Wednesday, June 28, 2017

Arena-Based Storage Management

This is the second blog post on compiler construction. You can read the first one here.

Calling malloc incurs the obligation of a subsequent call to free which can be costly and error prone (imagine forgetting to free or freeing in-use space).

malloc allocates based on object size. I used a storage management scheme that bases allocation on object lifetime instead:

  • Memory is allocated from arenas and entire arenas are deallocated at once.
  • Objects with the same lifetime are allocated from the same arena.
  • An arena is implemented as a linked list of contiguous blocks of memory.

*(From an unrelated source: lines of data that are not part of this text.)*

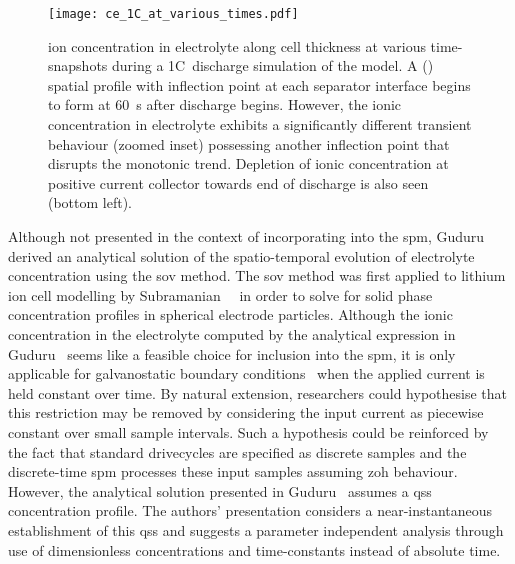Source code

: \begin{figure}[!htbp]
    \centering
    \texttt{[image: ce\_1C\_at\_various\_times.pdf]}
    \caption[Electrolyte conc.\ (time-snapshots) along cell thickness for 1C~discharge]{ ion concentration in electrolyte along cell thickness
        at various time-snapshots during a 1C~discharge simulation of the
         model. A  () spatial
        profile  with inflection point at each separator interface begins to
        form at \approx \SI{60}{\second} after discharge begins. However, the
        ionic concentration in electrolyte exhibits a significantly different
        transient behaviour (zoomed inset) possessing another inflection point
        that disrupts the monotonic trend. Depletion of ionic concentration at
        positive current collector  towards end of discharge is also seen
    (bottom left).}
    \label{fig:ce1cdischgwithzoom}
\end{figure}

Although  not presented  in the  context  of incorporating  into the  \gls{spm},
Guduru~\etal~\cite{Guduru2012}   derived   an   analytical   solution   of   the
spatio-temporal  evolution  of  electrolyte concentration  using  the  \gls{sov}
method. The \gls{sov} method was first  applied to lithium ion cell modelling by
Subramanian~\etal~\cite{Subramanian2001a}  in order  to  solve  for solid  phase
concentration  profiles in  spherical  electrode particles.  Although the  ionic
concentration  in  the electrolyte  computed  by  the analytical  expression  in
Guduru~\etal{} seems like a feasible choice for inclusion into the \gls{spm}, it
is only applicable for galvanostatic  boundary conditions \ie~when the applied
current  is held  constant over  time. By  natural extension,  researchers could
hypothesise  that this  restriction  may  be removed  by  considering the  input
current as  piecewise constant  over small sample  intervals. Such  a hypothesis
could  be  reinforced  by  the  fact that  standard  drivecycles  are  specified
as  discrete  samples and  the  discrete-time  \gls{spm} processes  these  input
samples assuming \gls{zoh} behaviour. However, the analytical solution presented
in  Guduru~\etal{}  assumes  a  \gls{qss} concentration  profile.  The  authors'
presentation  considers a  near-instantaneous  establishment  of this  \gls{qss}
and  suggests a  parameter  independent analysis  through  use of  dimensionless
concentrations and time-constants instead of absolute time.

The allocator acts like malloc except that it uses unsigned long instead of size_t (size_t is often defined to be unsigned int or unsigned long so we use unsigned long to account for all sizes) and takes an arena identifier from which space is allocated. The allocator returns a pointer suitably aligned to hold values of any type. A basic type is properly aligned if it is stored at an address that is a multiple of its size (this is how x86 and ARM processors lay out basic data types in memory, for example). In C, a structure gets the alignment of the member that has the widest alignment. Extra space may be allocated to account for the alignment requirements. In fact, reordering the members of a struct so that they are sorted by non-increasing alignment can reduce the memory footprint of a program significantly. You can read more about this in this excellent article by Eric Raymond: The Lost Art of C Structure Packing.

The deallocator recycles space by adding it to a list of free blocks so that the next time space needs to be allocated space from the free blocks is used. This technique renders the cost of allocation and deallocation negligible.

I recently learned that arena based storage management is used in Protocol Buffers, Google’s technology for serializing structured data.